Ilona a travaillé toute sa vie dans une compagnie d’assurances à Budapest. « Après le communisme, j’ai voté pour pour le MDF, puis le SzDSz et les socialistes en 2002. J’ai voté Fidesz pour la première fois en 2010, car ils avaient promis de sortir le pays de la crise et ils nous faisaient peur avec les impôts, la banqueroute… J’ai cru qu’ils pourraient nous sortir de tout ça. J’ai mal au ventre de voir tout cet argent qui est allé dans les poches de leurs copains et de leur famille. La corruption est devenue intolérable. Et puis…toute cette triche avec les Hongrois à l’étranger, surtout en Ukraine. Même mon compagnon ne votera pas pour eux cette fois. ».
Pour ces mêmes raisons, István sait qu’il ne revotera plus non plus pour eux et qu’il risque de devoir choisir « la moins mauvaise option ». Après avoir voté Fidesz en 2010, et LMP par défaut en 2014. En tant que chef d’entreprise, il s’agace face à l’existence d’un « Etat-Fidesz dont la bureaucratie corrompue force les entreprises à soutenir le parti afin d’obtenir des parts de marchés publics ». Zsolt, professeur d’italien de 40 ans, hésite encore à donner son vote pour le Fidesz, « la corruption est inacceptable car l’on ne sait pas où va l’argent public ». Lui aussi pointe du doigt « l’enrichissement des amis d’Orbán ».
La stabilité avant tout
János, le jeune étudiant originaire de Szentendre, concède que « l’Etat Fidesz » est un Etat corrompu. Pour autant, il votera pour le parti au pouvoir depuis 2010 car il le voit comme un gage de stabilité. Pour lui, « le Fidesz est certes corrompu, extrémiste, et a abusé de son pouvoir, mais il reste encore la moins mauvaise option et ont aussi de bonnes idées ». D’ailleurs, il insiste sur le danger que représente l’opposition : « Le Fidesz c’est la stabilité, l’opposition c’est le chaos et l’anarchie. Elle n’a pas de programme hormis de faire tomber le Fidesz ».

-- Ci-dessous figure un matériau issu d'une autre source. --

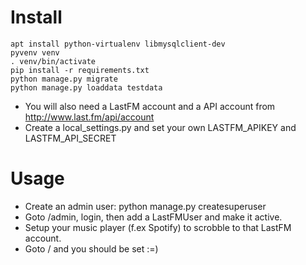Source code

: # Install
    apt install python-virtualenv libmysqlclient-dev
    pyvenv venv
    . venv/bin/activate
    pip install -r requirements.txt
    python manage.py migrate
    python manage.py loaddata testdata

* You will also need a LastFM account and a API account from http://www.last.fm/api/account
* Create a local\_settings.py and set your own LASTFM\_APIKEY and LASTFM\_API\_SECRET

# Usage
- Create an admin user: python manage.py createsuperuser
- Goto /admin, login, then add a LastFMUser and make it active.
- Setup your music player (f.ex Spotify) to scrobble to that LastFM account.
- Goto / and you should be set :=)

Fanni optera aussi pour la stabilité, estimant « qu’avec le Fidesz, il n’y aura pas de mauvaises surprises ». Son amie Poli veut également la réélection de Viktor Orbán. Ses raisons sont très pragmatiques : elle est étudiante à l’université d’administration publique récemment créé par Orbán et craint donc que « si le Fidesz n’est pas réélu, moins d’argent soit donnée à cette université, et donc que les conditions de travail se dégradent ».

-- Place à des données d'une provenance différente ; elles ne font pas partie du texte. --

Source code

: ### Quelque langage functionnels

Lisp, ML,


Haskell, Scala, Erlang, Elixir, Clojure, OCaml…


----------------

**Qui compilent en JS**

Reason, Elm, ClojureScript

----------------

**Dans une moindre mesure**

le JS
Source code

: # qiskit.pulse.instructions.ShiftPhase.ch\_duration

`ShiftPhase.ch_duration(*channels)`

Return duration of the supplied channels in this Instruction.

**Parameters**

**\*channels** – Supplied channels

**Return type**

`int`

Quant à Zsolt le professeur d’italien, il choisit le Fidesz « par défaut » parce que « c’est le seul parti crédible et qui arrive à mobiliser les citoyens hongrois qui se désintéressent massivement de la politique ». A ce sujet, il reconnait que l’absence de mobilisation citoyenne pourrait poser un problème à l’avenir. Néanmoins, concernant le néo-autoritarisme du dirigeant hongrois, il se montre très clair : « Pour les Occidentaux, la Hongrie devient une dictature, mais venant de Transylvanie, et ayant vécu sous Ceausescu, je peux vous dire que nous en sommes très loin ».
János abonde dans ce sens, en expliquant que « tant qu’il y aura des élections libres en Hongrie, il n’y a rien à craindre ». Il en est persuadé, « les Hongrois n’accepteront jamais que la démocratie soit mise à mal ! ». Zsolt trouve toutefois que le gouvernement devrait se montrer plus prudent vis-à-vis de la Russie : « il y a une ligne rouge qu’Orbán ne doit pas franchir, c’est de se détourner complètement de l’Union européenne pour se rapprocher de la Russie. Car si un grand scandale éclate en lien avec la Russie, alors là les gens descendront dans la rue ».
« Pour les Occidentaux, la Hongrie devient une dictature, mais venant de Transylvanie, et ayant vécu sous Ceausescu, je peux vous dire que nous en sommes très loin »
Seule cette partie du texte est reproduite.